Con sabor amargo
Los amantes es un melodrama de pura cepa. Sobrio, de alto voltaje emocional, hecho para hacer sufrir. Como se sabe, de todos los géneros clásicos, el melodrama es el menos frecuentado hoy en día y probablemente por eso a esta película le cueste encontrar un lugar en el panorama del cine actual: desde ya no interesará a cínicos, pasatistas, ansiosos o posmodernos, pero tampoco se la puede ver sin más como otra “película romántica”. Eso no quiere decir que no vaya a encontrar un público: desde su rincón apartado, Los amantes maneja una cierta intensidad que puede resultar atractiva (o ridícula para quien no quiera entrar en la propuesta).
Esta película que fue nominada a la Palma de Oro en Cannes 2008 está ambientada en Brooklyn, fundamentalmente en un edificio de departamentos suburbano en el que vive Leonard Kraditor (Joaquin Phoenix), hombre adulto que hace poco volvió a vivir con sus padres después de estar internado en un psiquiátrico. Este hombre conocerá casi al mismo tiempo a dos mujeres: Michelle Rausch (Gwyneth Paltrow), una vecina atractiva y muy problemática, y Sandra Cohen (Vinessa Shaw), hija de una familia con la que la suya tiene trato, mujer modesta y ligeramente maternal. El protagonista torturado deberá afrontar, además de sus problemas, estas dos nuevas relaciones amorosas.
El director James Gray (La traición y Los dueños de la noche) maneja una cierta distancia que puede resultar desconcertante y se percibe en ese tono sobrio. A diferencia de los melodramas clásicos, los sentimientos en Los amantes no desbordan, surgen apenas pero revelan una profundidad mayor. El director recurre a ciertas obviedades, pero eso no está del todo fuera de la tradición del género. Merecería un elogio extenso la breve pero precisa actuación de la gran Isabella Rossellini, con todo su despliegue de arrugas.
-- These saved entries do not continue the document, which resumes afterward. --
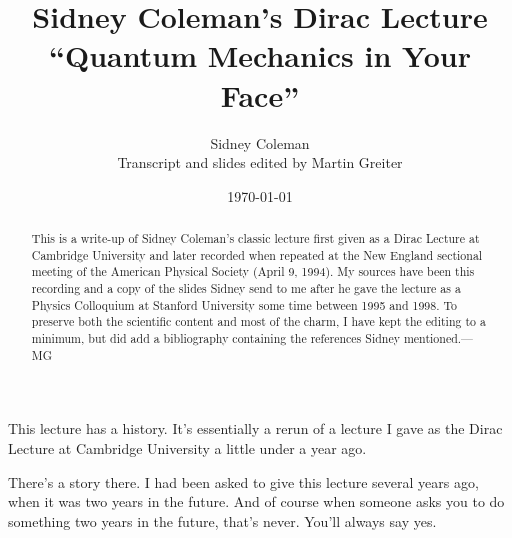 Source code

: \documentclass[12pt,nofootinbib]{revtex4}
\begin{document}
\title{Sidney Coleman's Dirac Lecture ``Quantum Mechanics in Your Face''}
\author{Sidney Coleman\\[6pt]  Transcript and slides edited by Martin Greiter}

\pagestyle{plain}
\date{\today}

\begin{abstract}
This is a write-up of Sidney Coleman's classic lecture first given as a Dirac Lecture at Cambridge University and later recorded when repeated at the New England sectional meeting of the American Physical Society (April 9, 1994).  My sources have been this recording  \cite{coleman} and a copy of the slides Sidney send to me after he gave the lecture as a Physics Colloquium at Stanford University some time between 1995 and 1998.  To preserve both the scientific content and most of the charm, I have kept the editing to a minimum, but did add a bibliography containing the references Sidney mentioned.---MG
\end{abstract}

\maketitle

This lecture has a history.
It's essentially a rerun of a lecture I gave as the Dirac Lecture at Cambridge University a little under a year ago.

There's a story there.
I had been asked to give this lecture several years ago, when it was two years in the future. And of course when someone asks you to do something two years in the future, that's never. You'll always say yes.
\end{document}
Gray tuvo el acierto de enmarcar su historia con dos elementos que le prestan un valor fundamental: la familia judía (los Kraditor y los Cohen) y el trastorno bipolar que sufre el personaje de Phoenix. Entre ambos explican ese clima ligeramente enrarecido que era propio de la convención del género clásico pero que probablemente resultaría inaceptable para un espectador actual: las reglas de familia, las prohibiciones, la culpa (y su desobediencia), los sentimientos puros. Una vez planteada la excusa, la historia puede seguir su curso. En este misma línea, es muy acertado y muy detallado el manejo del realismo, en especial en torno a los espacios y al departamento de los Kraditor (casi un coprotagonista).
Los amantes cuenta con un final feliz. Cada uno termina en su lugar y los conflictos parecen saldados. Pero, a la manera de los melodramas de Douglas Sirk, ese final feliz es más estremecedor que el de una tragedia: todo parece retomar su curso pero ninguno de los problemas se resolvió realmente. Hay un abrazo pero las miradas se pierden en el vacío. El desasosiego permanece.